Switzerland

Es lebe der Kantönligeist: Fristen-Chaos bei der Steuererklärung

Wenn irgendwo in der Schweiz der «Kantönligeist» wirklich spukt, dann bei den Fristen zur Einreichung der Steuererklärung. Jeder Kanton hat seine eigenen Regeln, bis wann und wie lange die Einreichung verlängert werden kann.

In den USA erwägt Präsident Trump (73) wegen der Corona-Pandemie die Verschiebung des nationalen Stichtags für die Einreichung der Steuererklärung, der dieses Jahr auf den 15. April fällt.

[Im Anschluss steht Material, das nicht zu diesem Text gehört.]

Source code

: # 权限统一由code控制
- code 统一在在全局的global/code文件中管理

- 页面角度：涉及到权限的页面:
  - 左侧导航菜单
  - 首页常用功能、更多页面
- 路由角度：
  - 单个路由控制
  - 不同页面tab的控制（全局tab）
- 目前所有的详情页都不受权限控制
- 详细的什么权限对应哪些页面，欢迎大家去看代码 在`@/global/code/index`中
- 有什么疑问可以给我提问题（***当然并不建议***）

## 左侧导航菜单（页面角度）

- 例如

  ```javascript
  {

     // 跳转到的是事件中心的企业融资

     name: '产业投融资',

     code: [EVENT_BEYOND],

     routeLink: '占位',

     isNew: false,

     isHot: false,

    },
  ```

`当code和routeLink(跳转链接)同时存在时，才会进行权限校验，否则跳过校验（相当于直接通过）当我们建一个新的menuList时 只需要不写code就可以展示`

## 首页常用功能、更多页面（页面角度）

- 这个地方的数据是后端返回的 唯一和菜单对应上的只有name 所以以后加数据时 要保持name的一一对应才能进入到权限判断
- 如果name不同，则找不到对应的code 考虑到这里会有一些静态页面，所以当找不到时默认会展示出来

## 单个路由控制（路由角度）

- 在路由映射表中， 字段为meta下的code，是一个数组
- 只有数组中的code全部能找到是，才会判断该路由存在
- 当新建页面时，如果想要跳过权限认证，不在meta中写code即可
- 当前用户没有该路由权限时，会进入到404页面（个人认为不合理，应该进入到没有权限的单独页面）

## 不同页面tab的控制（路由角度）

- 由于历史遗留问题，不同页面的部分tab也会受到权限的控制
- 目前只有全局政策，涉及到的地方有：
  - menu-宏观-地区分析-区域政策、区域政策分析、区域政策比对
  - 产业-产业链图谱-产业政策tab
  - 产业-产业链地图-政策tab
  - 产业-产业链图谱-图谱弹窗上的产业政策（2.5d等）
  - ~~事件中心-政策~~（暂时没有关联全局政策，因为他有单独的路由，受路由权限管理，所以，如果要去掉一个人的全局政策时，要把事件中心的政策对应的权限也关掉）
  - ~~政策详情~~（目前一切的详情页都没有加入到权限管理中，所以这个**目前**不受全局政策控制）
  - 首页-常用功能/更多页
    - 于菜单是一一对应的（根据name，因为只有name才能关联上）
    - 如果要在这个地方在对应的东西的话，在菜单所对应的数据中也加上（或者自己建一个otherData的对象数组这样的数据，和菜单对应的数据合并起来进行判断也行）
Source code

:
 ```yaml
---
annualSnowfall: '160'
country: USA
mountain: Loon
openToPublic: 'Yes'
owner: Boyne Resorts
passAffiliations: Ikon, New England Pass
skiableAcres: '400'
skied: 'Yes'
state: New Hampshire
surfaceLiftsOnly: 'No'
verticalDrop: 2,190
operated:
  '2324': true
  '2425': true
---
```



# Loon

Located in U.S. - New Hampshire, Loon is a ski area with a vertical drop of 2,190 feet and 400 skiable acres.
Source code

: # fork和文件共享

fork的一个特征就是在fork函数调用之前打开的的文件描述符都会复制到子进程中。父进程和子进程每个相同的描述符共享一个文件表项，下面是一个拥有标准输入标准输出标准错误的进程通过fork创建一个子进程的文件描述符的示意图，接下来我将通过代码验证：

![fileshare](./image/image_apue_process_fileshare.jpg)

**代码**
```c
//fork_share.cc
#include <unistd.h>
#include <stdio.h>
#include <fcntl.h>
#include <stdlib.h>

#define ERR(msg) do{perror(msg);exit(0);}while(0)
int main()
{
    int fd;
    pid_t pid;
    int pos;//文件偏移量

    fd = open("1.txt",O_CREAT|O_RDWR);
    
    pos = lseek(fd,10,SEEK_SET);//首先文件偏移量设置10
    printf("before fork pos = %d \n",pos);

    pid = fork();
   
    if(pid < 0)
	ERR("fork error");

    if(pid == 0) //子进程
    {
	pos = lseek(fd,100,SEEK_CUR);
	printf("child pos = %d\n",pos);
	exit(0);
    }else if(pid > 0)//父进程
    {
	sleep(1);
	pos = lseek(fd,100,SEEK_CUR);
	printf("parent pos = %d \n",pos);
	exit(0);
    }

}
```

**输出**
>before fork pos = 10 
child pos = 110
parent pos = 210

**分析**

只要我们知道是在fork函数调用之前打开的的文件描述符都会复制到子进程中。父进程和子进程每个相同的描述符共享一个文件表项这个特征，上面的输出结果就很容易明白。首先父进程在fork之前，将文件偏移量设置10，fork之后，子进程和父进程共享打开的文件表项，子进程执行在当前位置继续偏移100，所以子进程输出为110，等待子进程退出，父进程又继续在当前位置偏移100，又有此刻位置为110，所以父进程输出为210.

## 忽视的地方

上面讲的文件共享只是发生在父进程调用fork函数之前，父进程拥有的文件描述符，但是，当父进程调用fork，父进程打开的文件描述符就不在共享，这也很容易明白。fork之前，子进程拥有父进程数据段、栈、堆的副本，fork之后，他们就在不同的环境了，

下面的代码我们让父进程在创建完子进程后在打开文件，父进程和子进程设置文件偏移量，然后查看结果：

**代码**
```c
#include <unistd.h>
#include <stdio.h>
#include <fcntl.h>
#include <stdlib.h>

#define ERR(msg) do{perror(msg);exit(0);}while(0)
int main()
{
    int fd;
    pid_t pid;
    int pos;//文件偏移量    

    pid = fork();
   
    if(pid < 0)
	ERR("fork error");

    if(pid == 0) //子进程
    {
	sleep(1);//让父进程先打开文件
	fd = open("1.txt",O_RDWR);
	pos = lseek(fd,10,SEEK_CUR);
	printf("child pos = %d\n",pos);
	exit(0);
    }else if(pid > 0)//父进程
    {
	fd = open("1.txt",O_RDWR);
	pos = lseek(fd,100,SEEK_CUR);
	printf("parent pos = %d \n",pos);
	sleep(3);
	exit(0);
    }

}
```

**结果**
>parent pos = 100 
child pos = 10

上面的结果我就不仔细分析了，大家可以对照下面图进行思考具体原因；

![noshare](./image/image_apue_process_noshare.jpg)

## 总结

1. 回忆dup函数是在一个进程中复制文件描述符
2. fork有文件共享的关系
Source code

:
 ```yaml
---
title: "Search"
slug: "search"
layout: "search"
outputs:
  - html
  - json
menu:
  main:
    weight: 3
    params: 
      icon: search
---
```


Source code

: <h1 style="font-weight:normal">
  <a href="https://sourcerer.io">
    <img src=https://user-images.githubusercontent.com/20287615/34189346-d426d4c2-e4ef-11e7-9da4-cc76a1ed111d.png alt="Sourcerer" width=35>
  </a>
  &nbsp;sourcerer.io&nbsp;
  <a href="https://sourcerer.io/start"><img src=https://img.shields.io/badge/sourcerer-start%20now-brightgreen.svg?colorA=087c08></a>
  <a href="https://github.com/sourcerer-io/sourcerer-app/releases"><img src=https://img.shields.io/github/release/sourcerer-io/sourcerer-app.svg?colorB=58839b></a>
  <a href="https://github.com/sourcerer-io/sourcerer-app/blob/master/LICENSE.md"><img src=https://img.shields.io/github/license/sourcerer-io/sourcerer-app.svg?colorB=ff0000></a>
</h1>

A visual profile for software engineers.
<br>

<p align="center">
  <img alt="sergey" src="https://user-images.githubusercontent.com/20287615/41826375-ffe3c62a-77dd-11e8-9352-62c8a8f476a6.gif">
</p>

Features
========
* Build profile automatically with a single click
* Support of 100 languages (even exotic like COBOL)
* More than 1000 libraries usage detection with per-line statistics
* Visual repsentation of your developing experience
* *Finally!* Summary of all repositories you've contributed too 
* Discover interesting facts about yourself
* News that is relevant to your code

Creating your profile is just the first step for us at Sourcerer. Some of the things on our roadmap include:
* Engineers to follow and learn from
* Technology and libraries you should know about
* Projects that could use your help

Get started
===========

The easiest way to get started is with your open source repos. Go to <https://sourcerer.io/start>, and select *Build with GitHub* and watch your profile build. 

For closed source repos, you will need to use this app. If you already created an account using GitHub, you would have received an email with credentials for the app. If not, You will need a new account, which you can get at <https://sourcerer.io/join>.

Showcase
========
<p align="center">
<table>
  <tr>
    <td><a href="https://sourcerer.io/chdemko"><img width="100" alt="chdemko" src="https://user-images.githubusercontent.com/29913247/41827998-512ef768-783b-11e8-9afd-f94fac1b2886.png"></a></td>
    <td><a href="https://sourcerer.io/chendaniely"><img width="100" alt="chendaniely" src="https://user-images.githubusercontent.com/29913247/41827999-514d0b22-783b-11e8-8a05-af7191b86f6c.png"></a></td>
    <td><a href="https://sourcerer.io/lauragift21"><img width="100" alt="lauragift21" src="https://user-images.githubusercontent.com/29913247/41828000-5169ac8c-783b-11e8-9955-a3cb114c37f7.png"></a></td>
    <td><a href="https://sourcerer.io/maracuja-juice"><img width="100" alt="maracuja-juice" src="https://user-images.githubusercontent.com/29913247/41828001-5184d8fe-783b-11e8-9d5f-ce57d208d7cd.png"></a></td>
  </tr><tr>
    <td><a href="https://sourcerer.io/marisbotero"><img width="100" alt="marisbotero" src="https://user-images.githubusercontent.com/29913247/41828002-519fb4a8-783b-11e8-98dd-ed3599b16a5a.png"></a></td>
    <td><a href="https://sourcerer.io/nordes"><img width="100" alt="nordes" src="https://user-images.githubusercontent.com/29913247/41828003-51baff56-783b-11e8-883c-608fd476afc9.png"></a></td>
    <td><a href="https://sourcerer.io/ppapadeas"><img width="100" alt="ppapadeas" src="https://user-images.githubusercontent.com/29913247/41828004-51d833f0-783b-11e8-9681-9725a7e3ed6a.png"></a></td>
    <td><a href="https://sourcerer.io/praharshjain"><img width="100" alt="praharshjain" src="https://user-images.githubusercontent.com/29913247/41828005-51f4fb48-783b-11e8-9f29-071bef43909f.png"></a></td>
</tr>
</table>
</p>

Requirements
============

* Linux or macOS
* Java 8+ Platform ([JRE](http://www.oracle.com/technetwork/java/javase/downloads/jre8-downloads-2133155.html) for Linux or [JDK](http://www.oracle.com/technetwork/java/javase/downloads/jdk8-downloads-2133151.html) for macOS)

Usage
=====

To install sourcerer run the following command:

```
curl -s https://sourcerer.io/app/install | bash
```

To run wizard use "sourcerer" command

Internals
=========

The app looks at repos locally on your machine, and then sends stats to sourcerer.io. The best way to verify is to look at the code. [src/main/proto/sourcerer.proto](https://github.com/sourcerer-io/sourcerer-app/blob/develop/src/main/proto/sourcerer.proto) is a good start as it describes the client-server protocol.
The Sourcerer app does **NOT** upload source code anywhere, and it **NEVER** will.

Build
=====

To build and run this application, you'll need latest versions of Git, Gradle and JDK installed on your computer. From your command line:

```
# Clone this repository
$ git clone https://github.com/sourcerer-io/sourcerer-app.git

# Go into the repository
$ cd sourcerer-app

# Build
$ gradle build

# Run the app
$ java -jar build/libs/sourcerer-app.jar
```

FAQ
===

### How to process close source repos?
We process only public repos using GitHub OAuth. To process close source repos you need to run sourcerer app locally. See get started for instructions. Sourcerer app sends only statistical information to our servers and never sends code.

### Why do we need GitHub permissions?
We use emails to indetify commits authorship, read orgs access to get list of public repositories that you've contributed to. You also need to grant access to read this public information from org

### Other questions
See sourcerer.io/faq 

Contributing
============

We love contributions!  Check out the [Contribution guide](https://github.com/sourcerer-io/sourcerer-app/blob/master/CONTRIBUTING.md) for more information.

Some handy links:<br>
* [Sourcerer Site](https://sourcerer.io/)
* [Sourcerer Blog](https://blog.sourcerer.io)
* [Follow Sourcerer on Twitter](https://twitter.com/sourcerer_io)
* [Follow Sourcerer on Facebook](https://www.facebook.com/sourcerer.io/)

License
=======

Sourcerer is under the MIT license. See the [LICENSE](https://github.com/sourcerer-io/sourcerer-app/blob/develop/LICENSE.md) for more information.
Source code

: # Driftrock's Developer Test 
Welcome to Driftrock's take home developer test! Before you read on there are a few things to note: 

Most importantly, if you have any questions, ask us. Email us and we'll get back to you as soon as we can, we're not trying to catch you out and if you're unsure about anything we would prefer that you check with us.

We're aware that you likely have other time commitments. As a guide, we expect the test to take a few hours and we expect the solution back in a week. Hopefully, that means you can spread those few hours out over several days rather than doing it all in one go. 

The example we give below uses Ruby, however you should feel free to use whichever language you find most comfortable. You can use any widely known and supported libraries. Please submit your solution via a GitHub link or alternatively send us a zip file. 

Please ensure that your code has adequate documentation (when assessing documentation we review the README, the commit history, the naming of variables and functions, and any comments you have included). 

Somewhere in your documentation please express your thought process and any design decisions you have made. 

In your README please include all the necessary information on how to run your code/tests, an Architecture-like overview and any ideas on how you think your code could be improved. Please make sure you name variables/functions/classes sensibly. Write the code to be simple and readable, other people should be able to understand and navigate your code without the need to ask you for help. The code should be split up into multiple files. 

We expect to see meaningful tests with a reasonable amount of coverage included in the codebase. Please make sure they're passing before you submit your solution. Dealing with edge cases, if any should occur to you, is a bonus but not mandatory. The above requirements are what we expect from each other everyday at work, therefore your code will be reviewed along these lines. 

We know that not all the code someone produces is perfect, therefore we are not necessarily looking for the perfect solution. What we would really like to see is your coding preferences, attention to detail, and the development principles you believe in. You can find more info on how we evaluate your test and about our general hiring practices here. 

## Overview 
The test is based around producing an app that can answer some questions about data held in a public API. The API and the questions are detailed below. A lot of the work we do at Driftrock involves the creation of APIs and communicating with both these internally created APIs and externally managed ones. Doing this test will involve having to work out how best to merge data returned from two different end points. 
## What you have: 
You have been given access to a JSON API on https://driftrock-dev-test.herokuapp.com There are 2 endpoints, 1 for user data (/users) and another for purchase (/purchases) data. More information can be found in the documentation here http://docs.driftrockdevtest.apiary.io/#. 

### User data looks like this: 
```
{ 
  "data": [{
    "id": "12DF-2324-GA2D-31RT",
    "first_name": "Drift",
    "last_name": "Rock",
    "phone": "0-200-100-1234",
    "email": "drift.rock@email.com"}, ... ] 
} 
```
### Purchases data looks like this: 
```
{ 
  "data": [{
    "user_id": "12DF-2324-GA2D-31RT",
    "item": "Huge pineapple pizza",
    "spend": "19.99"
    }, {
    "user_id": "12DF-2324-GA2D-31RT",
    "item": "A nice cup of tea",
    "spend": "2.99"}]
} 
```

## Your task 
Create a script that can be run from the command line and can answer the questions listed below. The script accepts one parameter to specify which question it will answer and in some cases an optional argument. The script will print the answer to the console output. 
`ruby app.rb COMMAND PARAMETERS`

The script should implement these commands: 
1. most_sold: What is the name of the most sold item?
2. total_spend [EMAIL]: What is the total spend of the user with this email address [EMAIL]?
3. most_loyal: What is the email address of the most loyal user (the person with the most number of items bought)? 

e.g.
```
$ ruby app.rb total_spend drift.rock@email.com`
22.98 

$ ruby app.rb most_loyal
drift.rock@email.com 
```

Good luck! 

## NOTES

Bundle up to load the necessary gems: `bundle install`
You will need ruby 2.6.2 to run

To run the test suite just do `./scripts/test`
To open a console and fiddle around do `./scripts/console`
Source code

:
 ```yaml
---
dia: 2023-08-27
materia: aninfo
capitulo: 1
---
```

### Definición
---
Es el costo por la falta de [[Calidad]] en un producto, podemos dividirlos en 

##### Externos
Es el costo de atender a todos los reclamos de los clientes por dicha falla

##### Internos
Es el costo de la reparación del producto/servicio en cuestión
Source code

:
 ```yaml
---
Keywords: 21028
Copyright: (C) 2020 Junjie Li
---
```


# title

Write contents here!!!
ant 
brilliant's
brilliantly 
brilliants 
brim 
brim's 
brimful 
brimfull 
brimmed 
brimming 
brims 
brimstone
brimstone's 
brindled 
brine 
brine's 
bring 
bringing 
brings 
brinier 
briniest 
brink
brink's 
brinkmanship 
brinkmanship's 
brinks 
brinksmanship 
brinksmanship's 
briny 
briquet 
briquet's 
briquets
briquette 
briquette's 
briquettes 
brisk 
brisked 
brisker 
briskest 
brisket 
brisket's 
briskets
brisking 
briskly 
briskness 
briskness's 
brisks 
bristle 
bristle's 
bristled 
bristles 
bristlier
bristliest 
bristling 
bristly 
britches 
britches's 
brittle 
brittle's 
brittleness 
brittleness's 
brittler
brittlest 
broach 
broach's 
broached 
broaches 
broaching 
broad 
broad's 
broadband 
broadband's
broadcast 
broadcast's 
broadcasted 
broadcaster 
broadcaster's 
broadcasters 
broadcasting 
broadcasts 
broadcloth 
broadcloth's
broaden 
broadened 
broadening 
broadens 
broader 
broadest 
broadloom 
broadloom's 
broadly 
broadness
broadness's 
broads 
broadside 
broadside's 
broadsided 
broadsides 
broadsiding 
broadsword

Nationaler Stichtag – so etwas kennt die Schweiz nicht, selbst bei der ersten Eingabefrist, gibt es Kantone, die ausscheren. Die meisten setzten die erste Frist bis zum 31. März. Einige haben die Einreichungsfrist allerdings wegen der Corona-Krise nach hinten raus verschoben.

Achtung Serverüberlastung

Zwei Beispiele: die bernische Steuerverwaltung. Neu müssen Privatpersonen und selbstständig Erwerbende die Unterlagen bis zum 15. September 2020 einreichen. Mehr Zeit auch im Kanton Zürich: Statt bis am 31. März muss die Steuererklärung 2019 erst bis am 31. Mai abgeliefert werden. Damit will die Finanzdirektion stark belastete Familien und Einzelpersonen unterstützen.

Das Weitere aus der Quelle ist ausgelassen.